Stored data entries

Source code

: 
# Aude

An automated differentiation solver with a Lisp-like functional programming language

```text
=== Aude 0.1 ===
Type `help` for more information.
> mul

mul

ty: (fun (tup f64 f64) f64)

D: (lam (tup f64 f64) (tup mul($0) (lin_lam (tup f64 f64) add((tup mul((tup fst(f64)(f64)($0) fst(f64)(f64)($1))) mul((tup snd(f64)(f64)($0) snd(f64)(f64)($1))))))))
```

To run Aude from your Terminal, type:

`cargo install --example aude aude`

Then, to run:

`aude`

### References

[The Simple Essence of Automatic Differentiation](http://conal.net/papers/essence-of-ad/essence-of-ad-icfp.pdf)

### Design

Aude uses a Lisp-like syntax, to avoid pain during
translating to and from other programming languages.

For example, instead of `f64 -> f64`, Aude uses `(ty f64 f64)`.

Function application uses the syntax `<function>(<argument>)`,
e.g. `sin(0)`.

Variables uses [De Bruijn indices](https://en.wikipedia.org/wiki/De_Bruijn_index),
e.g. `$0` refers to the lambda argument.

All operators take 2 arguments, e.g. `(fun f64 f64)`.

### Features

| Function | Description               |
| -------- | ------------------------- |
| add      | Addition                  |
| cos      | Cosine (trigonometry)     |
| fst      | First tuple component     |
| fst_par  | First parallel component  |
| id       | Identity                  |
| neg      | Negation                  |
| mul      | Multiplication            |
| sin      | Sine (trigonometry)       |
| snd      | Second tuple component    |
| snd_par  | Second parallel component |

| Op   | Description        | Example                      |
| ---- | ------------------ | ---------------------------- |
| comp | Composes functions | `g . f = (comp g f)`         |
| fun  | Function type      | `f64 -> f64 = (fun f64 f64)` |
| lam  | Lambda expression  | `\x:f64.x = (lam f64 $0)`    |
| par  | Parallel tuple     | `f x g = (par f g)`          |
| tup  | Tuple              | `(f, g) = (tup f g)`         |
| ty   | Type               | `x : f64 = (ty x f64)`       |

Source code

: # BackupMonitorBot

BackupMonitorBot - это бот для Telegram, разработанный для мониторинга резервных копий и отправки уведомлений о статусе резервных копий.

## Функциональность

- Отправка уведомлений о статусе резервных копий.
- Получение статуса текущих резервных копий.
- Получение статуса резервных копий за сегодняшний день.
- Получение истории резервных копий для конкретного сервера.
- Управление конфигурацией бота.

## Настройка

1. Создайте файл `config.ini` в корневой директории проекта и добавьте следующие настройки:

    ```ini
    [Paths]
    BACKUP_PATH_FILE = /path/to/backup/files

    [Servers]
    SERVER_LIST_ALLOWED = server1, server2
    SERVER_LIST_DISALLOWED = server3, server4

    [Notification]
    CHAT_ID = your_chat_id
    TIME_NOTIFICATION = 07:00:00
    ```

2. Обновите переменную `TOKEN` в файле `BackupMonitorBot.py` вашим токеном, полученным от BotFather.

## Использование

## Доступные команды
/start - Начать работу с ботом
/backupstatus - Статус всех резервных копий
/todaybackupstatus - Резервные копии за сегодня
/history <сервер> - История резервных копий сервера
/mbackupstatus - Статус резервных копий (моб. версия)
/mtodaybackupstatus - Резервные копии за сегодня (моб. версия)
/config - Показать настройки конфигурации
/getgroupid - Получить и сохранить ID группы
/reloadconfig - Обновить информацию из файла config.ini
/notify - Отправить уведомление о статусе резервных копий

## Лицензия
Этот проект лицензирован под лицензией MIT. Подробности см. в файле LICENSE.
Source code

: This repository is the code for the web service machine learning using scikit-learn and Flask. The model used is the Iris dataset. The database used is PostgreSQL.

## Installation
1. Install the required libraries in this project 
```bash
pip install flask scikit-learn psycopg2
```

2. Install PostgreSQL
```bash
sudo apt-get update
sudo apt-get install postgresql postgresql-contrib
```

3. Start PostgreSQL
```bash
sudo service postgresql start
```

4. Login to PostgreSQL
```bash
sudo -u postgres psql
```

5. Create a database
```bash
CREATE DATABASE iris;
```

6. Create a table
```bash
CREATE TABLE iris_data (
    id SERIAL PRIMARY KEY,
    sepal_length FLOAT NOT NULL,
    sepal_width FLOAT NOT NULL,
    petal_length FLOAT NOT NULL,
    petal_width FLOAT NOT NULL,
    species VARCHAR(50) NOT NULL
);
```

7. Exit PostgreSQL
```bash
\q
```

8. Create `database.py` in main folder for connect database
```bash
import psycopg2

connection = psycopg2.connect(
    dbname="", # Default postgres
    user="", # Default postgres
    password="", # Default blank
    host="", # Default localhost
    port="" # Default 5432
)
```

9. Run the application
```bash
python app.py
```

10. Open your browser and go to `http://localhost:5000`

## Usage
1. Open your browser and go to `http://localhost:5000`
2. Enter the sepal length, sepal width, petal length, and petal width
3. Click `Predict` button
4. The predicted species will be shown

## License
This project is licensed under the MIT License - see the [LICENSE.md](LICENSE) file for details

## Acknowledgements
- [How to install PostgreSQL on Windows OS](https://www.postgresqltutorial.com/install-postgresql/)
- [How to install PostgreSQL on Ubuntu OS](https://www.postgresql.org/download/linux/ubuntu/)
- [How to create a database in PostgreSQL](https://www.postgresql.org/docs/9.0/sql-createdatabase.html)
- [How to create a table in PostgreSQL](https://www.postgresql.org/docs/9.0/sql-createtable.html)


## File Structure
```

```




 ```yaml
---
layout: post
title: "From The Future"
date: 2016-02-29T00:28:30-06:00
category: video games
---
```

[Problem] In the records above, some lines may contain the word "like"; copy every one of them.

[Output of the exercise]
An automated differentiation solver with a Lisp-like functional programming language
Aude uses a Lisp-like syntax, to avoid pain during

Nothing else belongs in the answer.